- Also known as: The Caverns Sessions
- Genre: Music
- Created by: Todd Mayo
- Directed by: James Yockey
- Country of origin: United States
- Original language: English
- No. of seasons: 10
- No. of episodes: 82

Production
- Executive producers: Todd Mayo Todd Jarrell
- Producers: Todd Jarrell Todd Mayo
- Cinematography: TNDV
- Editor: Todd Jarrell
- Running time: 30 minutes
- Production companies: Todd Squared, LLC

Original release
- Network: PBS
- Release: September 7, 2011 – June 5, 2021

= Bluegrass Underground =

Bluegrass Underground was a musical television show taped live at The Caverns in the base of Monteagle Mountain. From 2008 to 2018, it was held in Cumberland Caverns. In 2011, it became a nationally syndicated television show airing on PBS. The program also aired weekly on the AM radio station WSM. On September 10, 2022, at the beginning of what would have been its eleventh season, Bluegrass Underground was rebranded as The Caverns Sessions to acknowledge the broader range of music featured in the program.

==Awards and nominations==
Bluegrass Underground season two was awarded four Emmys (Mid-South) for Best Entertainment Program, Best Director/Program, Excellence in Audio, and Excellence in Lighting Design.
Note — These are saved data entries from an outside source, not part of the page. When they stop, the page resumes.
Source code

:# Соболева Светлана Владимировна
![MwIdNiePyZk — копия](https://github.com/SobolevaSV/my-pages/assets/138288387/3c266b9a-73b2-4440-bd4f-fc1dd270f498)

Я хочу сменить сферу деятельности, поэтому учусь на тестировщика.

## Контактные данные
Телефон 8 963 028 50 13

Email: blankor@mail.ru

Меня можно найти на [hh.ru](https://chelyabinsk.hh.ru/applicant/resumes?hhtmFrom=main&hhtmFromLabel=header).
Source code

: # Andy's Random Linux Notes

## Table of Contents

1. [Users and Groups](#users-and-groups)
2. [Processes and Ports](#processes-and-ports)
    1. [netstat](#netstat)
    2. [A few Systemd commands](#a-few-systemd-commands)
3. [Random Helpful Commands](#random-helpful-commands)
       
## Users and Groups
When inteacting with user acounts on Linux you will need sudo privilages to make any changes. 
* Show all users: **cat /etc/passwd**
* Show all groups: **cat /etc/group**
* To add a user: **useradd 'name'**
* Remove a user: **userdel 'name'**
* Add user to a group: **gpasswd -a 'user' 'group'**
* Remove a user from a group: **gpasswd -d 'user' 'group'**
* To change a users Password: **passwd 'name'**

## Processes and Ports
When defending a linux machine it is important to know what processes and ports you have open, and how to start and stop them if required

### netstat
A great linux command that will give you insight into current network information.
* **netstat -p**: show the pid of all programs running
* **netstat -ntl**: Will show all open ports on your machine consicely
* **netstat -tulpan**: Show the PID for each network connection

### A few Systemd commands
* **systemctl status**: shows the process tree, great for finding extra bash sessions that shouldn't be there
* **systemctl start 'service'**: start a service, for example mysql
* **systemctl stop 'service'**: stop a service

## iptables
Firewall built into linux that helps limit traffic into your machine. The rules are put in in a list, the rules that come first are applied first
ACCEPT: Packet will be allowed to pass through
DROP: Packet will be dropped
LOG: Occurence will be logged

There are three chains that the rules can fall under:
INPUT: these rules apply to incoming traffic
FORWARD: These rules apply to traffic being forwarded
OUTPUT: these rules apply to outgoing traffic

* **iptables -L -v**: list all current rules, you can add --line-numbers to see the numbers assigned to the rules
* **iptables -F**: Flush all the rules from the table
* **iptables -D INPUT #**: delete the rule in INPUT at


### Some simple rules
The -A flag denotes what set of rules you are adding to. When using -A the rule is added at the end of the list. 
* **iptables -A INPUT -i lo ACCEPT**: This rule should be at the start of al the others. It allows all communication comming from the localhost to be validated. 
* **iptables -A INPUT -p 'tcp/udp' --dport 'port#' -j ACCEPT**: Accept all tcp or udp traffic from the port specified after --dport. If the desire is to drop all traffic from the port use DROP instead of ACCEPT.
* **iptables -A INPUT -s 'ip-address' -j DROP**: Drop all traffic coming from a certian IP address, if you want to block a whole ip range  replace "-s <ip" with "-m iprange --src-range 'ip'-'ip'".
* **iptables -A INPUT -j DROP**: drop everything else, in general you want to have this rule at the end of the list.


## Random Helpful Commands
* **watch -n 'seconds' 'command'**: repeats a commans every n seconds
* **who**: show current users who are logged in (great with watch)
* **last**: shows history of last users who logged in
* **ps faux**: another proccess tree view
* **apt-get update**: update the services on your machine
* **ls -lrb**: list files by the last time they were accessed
That season's series was also Emmy-nominated for Best Photography/Program and Technical Achievement.

Bluegrass Underground Season One won the Emmy (Mid-South) for Lighting Design and in addition was nominated for EMMYs in the categories of Best Arts Program, Excellence in Audio, Best Photography/Program, and Technical Achievement. Bluegrass Underground Season One also was awarded by Cine Golden Eagle Award for professional non-fiction in spring 2012. It received a Telly Silver Award that same year.